Thousand Miles AI

Posted on Mar 6

Chunking Strategies That Actually Work — Why Your RAG App Retrieves Garbage

#learning #ai #softwareengineering

Fixed-size, recursive, semantic — everyone has an opinion on the 'best' chunking strategy. The 2026 benchmarks are in, and the results will surprise you. Here's what actually works and why.

Chunking Strategies That Actually Work — Why Your RAG App Retrieves Garbage

The most boring part of your RAG pipeline is also the most consequential. Get chunking wrong, and nothing downstream can save you.

The Contract That Lied

Picture this. You're building a legal document assistant. A lawyer asks: "Is the company liable for damages in cases of force majeure?" Your RAG system retrieves a chunk that confidently states: "The company is liable for all damages arising from service interruptions." Clear answer, right?

Except... the original document said: "The company is liable for all damages arising from service interruptions, except in cases of force majeure as defined in Section 12." Your chunker, set to split every 500 tokens, sliced the sentence right between "interruptions" and "except." The exception — the most important part — ended up in the next chunk. That chunk didn't get retrieved because the query was about liability, not about Section 12 definitions.

One bad split. A completely wrong answer. And the user has no idea because the retrieved chunk looked perfectly valid.

This isn't a contrived example. This pattern plays out constantly in production RAG systems. Tables split in half. Lists separated from their headers. Paragraphs that say "as mentioned above" — but "above" is in a different chunk that wasn't retrieved. Chunking errors are silent, invisible, and devastating.

Why Should You Care?

Chunking is the first real decision in any RAG pipeline, and it's the one most developers spend the least time on. Everyone obsesses over embedding models, vector databases, and LLM selection — but the quality of your chunks puts a hard ceiling on everything else. You can't retrieve what you've destroyed.

And here's what makes it interesting: the 2026 benchmarks flipped a lot of assumptions on their head. The fanciest chunking methods? They're not winning. Understanding why requires understanding what each strategy actually does — and that's knowledge that shows up in both system design interviews and production debugging.

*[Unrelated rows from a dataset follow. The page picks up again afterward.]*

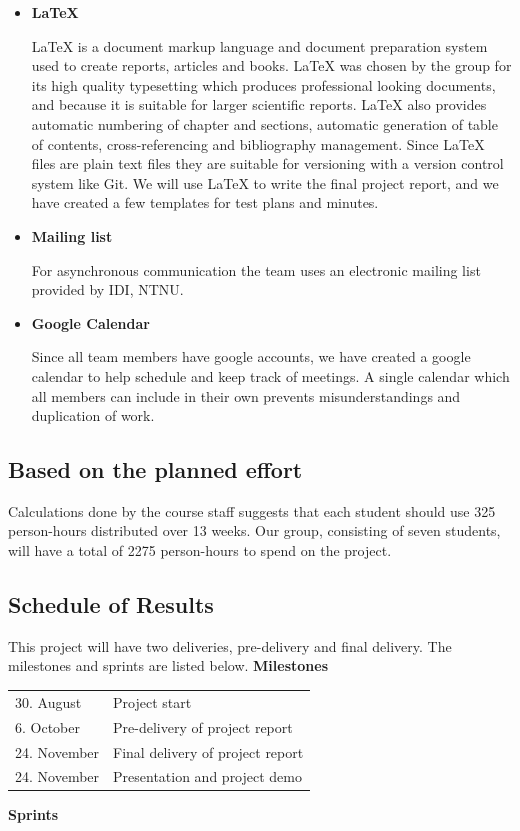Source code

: \begin{itemize}
\item \textbf{LaTeX}

LaTeX is a document markup language and document preparation system used to create reports, articles and books. LaTeX was chosen by the group for its high quality typesetting which produces professional looking documents, and because it is suitable for larger scientific reports. LaTeX also provides automatic numbering of chapter and sections, automatic generation of table of contents, cross-referencing and bibliography management. Since LaTeX files are plain text files they are suitable for versioning with a version control system like Git. We will use LaTeX to write the final project report, and we have created a few templates for test plans and minutes.

\item \textbf{Mailing list}

For asynchronous communication the team uses an electronic mailing list provided by IDI, NTNU.

\item \textbf{Google Calendar}

Since all team members have google accounts, we have created a google calendar to help schedule and keep track of meetings. A single calendar which all members can include in their own prevents misunderstandings and duplication of work.

\end{itemize}

\subsection{Based on the planned effort}
Calculations done by the course staff suggests that each student should use 325 person-hours distributed over 13 weeks. Our group, consisting of seven students, will have a total of 2275 person-hours to spend on the project. 

\subsection{Schedule of Results}
This project will have two deliveries, pre-delivery and final delivery.  The milestones and sprints are listed below. \newline
\textbf{Milestones}

\begin{tabular}{l  l}
	30. August & Project start \\
	6. October & Pre-delivery of project report \\
	24. November & Final delivery of project report \\
	24. November & Presentation and project demo \\
\end{tabular}
\newline
\textbf{Sprints}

Let Me Back Up — What Is Chunking and Why Do We Need It?

Before your documents go into a vector database, they need to be broken into smaller pieces. There are two reasons for this.

First, embedding models have token limits. Most models cap out at 512 or 8,192 tokens. You can't embed a 50-page PDF as a single unit.

Second — and this is the less obvious reason — you want precision in retrieval. If your entire document is one big chunk, any query about any topic in that document will retrieve the whole thing. The LLM then has to find the needle in a haystack. Small, focused chunks mean the retriever can surface exactly the paragraph that answers the question.

But "small and focused" creates its own problem: the smaller the chunk, the more context it loses. A chunk that says "this approach" without telling you what "this" refers to is useless. The art of chunking is finding the sweet spot between precision and context.

The chunking step sits between your raw documents and the vector database. It determines the quality of everything downstream.

The Three Strategies — Explained Like You're Pair-Programming

Strategy 1: Fixed-Size Chunking

This is the "I don't want to think about it" approach. You pick a number — say 500 tokens — and split the text every 500 tokens. Done.

It's dead simple to implement, fast to run, and produces predictable chunk sizes. Most tutorials use this as the default, which is why most beginners start here.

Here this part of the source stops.